What I Expect To See Moving Forward
Unfortunately, I’m not expecting to see too much positive news out of Cisco Systems anytime soon. Personally, I think that the analysts at Morgan Stanley hit the nail on the head. In addition, if you follow analyst opinions, the vast majority of analysts maintain a neutral or under-perform rating on the stock; with two analysts downgrading the stock since May. Ultimately, Cisco Systems had the benefit of being on the leading edge of technology; making them the name they are today. However, to maintain their reputation, the company will have to work harder than ever; and there are many investors that question their ability to do so. With that said, I’m expecting to see downtrends overall until Cisco finds a way to prove their ability in an overwhelmingly competitive emerging market.

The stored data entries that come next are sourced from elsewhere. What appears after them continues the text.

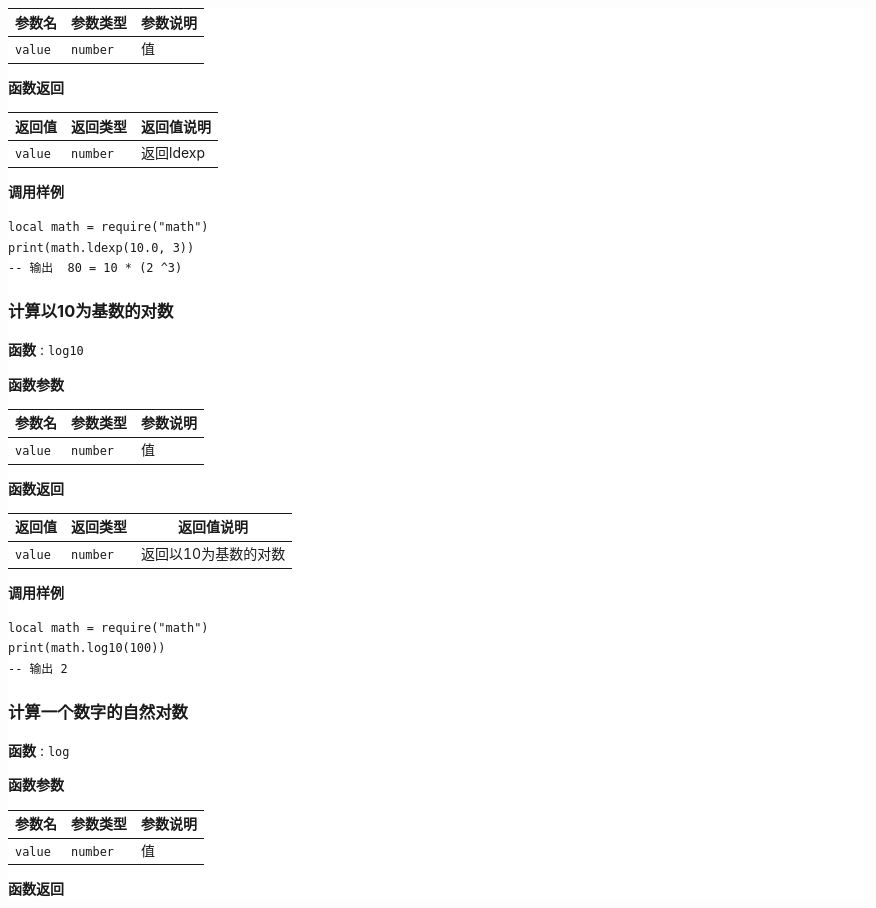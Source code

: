 参数名 | 参数类型 | 参数说明
---- | ---- | ----
`value` | `number` | 值


**函数返回**

返回值 | 返回类型 | 返回值说明
---- | ---- | ----
`value` | `number` | 返回ldexp

**调用样例**

```poc
local math = require("math")
print(math.ldexp(10.0, 3))
-- 输出  80 = 10 * (2 ^3)

```


### 计算以10为基数的对数

**函数** : `log10`


**函数参数**

参数名 | 参数类型 | 参数说明
---- | ---- | ----
`value` | `number` | 值


**函数返回**

返回值 | 返回类型 | 返回值说明
---- | ---- | ----
`value` | `number` | 返回以10为基数的对数

**调用样例**

```poc
local math = require("math")
print(math.log10(100))
-- 输出 2

```

### 计算一个数字的自然对数

**函数** : `log`


**函数参数**

参数名 | 参数类型 | 参数说明
---- | ---- | ----
`value` | `number` | 值


**函数返回**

How To Take Advantage Of The Trends
Considering the fact that we’re expecting downtrends on the stock, the best way to take advantage of these trends is to purchase put options. However, in the world of binary options trading, it’s important to remember that timing is key. With that said, binary options traders should keep an eye on the stock; looking for resistance. Once it reaches resistance on an uptrend, we know that strong downtrends are incredibly likely; so, it’s time to buy the put options to take advantage of the trends to come.
What Do You Think?
Where do you think Cisco Systems is headed and why? Let us know in the comments below!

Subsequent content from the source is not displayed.